All lines in the material containing the word "pages" need to be copied.

----

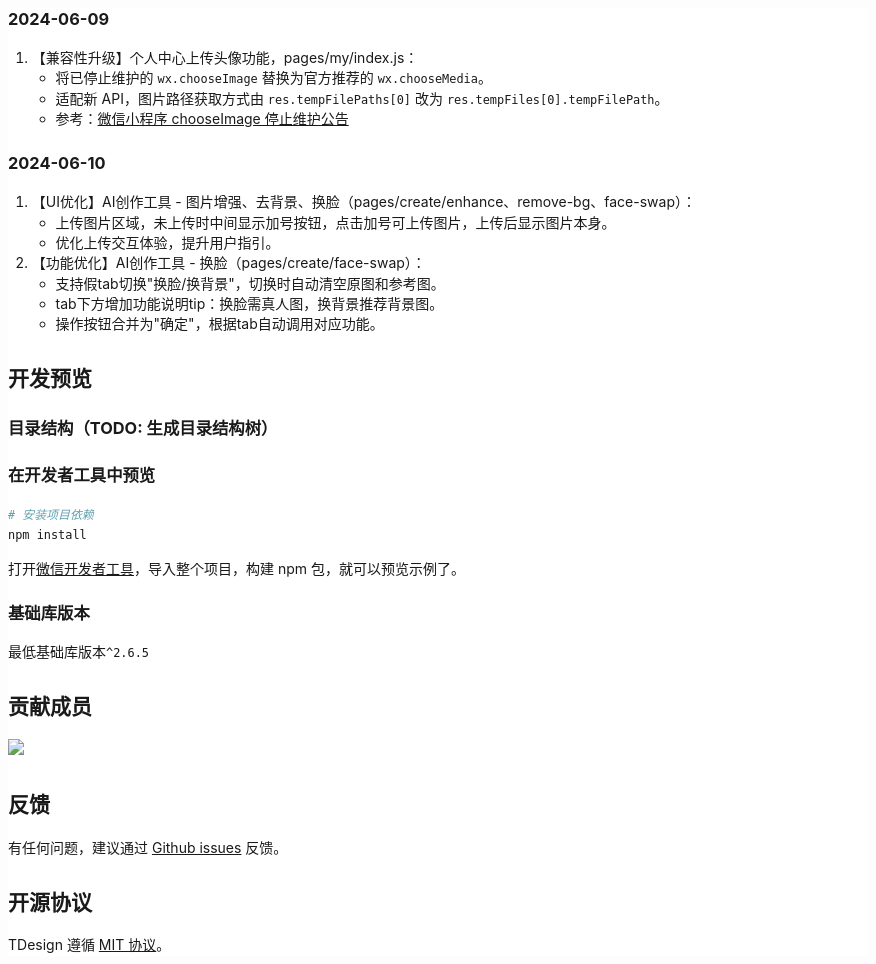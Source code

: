 ### 2024-06-09
1. 【兼容性升级】个人中心上传头像功能，pages/my/index.js：
   - 将已停止维护的 `wx.chooseImage` 替换为官方推荐的 `wx.chooseMedia`。
   - 适配新 API，图片路径获取方式由 `res.tempFilePaths[0]` 改为 `res.tempFiles[0].tempFilePath`。
   - 参考：[微信小程序 chooseImage 停止维护公告](https://developers.weixin.qq.com/miniprogram/dev/api/media-picture/wx.chooseImage.html)

### 2024-06-10
1. 【UI优化】AI创作工具 - 图片增强、去背景、换脸（pages/create/enhance、remove-bg、face-swap）：
   - 上传图片区域，未上传时中间显示加号按钮，点击加号可上传图片，上传后显示图片本身。
   - 优化上传交互体验，提升用户指引。
2. 【功能优化】AI创作工具 - 换脸（pages/create/face-swap）：
   - 支持假tab切换"换脸/换背景"，切换时自动清空原图和参考图。
   - tab下方增加功能说明tip：换脸需真人图，换背景推荐背景图。
   - 操作按钮合并为"确定"，根据tab自动调用对应功能。

## 开发预览
### 目录结构（TODO: 生成目录结构树）


### 在开发者工具中预览

```bash
# 安装项目依赖
npm install

```

打开[微信开发者工具](https://mp.weixin.qq.com/debug/wxadoc/dev/devtools/download.html)，导入整个项目，构建 npm 包，就可以预览示例了。

### 基础库版本

最低基础库版本`^2.6.5`


## 贡献成员

<a href="https://github.com/TDesignOteam/tdesign-miniprogram-starter/graphs/contributors">
  <img src="https://contrib.rocks/image?repo=TDesignOteam/tdesign-miniprogram-starter" />
</a>

## 反馈

有任何问题，建议通过 [Github issues](https://github.com/TDesignOteam/tdesign-miniprogram-starter/issues) 反馈。

## 开源协议

TDesign 遵循 [MIT 协议](https://github.com/TDesignOteam/tdesign-miniprogram-starter/blob/main/LICENSE)。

----

■ **SOLUTION TO THIS EXERCISE**
1. 【兼容性升级】个人中心上传头像功能，pages/my/index.js：
1. 【UI优化】AI创作工具 - 图片增强、去背景、换脸（pages/create/enhance、remove-bg、face-swap）：
2. 【功能优化】AI创作工具 - 换脸（pages/create/face-swap）：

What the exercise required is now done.